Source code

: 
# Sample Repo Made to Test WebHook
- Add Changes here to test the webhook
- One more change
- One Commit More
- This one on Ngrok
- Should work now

========

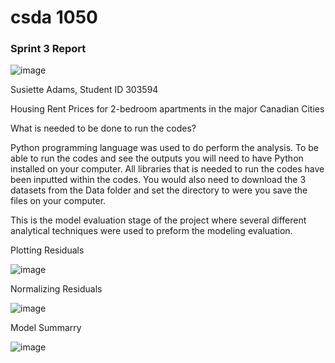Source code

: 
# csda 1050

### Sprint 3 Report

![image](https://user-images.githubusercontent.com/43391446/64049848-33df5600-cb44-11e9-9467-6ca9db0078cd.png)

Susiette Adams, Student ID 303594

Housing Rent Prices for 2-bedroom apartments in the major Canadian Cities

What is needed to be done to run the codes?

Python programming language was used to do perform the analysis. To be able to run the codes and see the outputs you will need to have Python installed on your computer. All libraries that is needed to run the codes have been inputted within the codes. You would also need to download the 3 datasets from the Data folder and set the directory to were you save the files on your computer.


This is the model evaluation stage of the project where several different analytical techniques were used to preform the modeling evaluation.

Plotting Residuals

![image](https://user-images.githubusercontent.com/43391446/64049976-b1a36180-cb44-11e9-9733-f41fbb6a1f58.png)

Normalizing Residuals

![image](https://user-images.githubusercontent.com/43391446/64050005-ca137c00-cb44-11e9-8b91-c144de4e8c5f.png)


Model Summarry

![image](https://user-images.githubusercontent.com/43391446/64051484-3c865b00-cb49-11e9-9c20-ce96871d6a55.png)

========

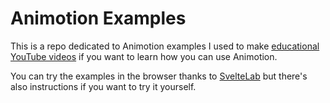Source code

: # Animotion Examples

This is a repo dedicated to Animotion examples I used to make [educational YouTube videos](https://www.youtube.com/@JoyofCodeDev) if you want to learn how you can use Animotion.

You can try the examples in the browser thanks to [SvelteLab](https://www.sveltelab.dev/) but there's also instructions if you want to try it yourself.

========

- [Task brief]
Show every line above in which the word "This" occurs.

- [Output]
- This one on Ngrok
This is the model evaluation stage of the project where several different analytical techniques were used to preform the modeling evaluation.
This is a repo dedicated to Animotion examples I used to make [educational YouTube videos](https://www.youtube.com/@JoyofCodeDev) if you want to learn how you can use Animotion.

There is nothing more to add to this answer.